Option for statically allocated DMA buffer(s) for waveform generation in circular mode

clemenseder commented 1 month ago

Currently there are a larger number of buffers constantly allocated and de-allocated whenever the waveform is updated. This could be necessary for playing back a waveform, but this becomes very wasteful when dealing with simple periodic waveform generation (such as for a sine/cosine/triangle, etc.). For that only two fixed DMA buffers would suffice; one could switch the pointers between one or the other buffers for example when half of the buffer is reached, using an interrupt.

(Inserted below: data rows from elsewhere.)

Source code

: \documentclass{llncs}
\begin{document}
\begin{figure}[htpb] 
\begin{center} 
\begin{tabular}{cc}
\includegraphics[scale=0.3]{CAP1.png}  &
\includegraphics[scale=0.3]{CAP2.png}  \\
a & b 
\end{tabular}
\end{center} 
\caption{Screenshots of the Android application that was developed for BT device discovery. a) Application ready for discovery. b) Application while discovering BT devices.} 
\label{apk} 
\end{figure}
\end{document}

The user does not even have to actively re-set the pointer in the interrupt service routine (not like for the Arduino Due)

// USER CODE BEGIN 1 
void HAL_DAC_ConvHalfCpltCallbackCh1(DAC_HandleTypeDef* hdac)
{
    ;//HAL_GPIO_TogglePin(GPIOB, GPIO_PIN_7);
}

void HAL_DAC_ConvCpltCallbackCh1(DAC_HandleTypeDef* hdac)
{
    g_dac_done = true; //global variable set, not necessary.
}
// USER CODE END 1

I think that the key for making this work is enabling the circular mode (see below). This works well in the example code run on a STM32H747I-DISCO platform, but it would be nice if the Arduino_AdvancedAnalog API could be extended, allowing the user to start circular waveform generation. Once started, the MCU would not need to be engaged any longer. All the user would need to do is to declare and fill a buffer with a defined waveform and start a dedicated .begin method (or circular = true argument or similar).

I kindly ask you to consider this feature for implementation, or at least to start a discussion. I believe that such feature would be beneficial for many users.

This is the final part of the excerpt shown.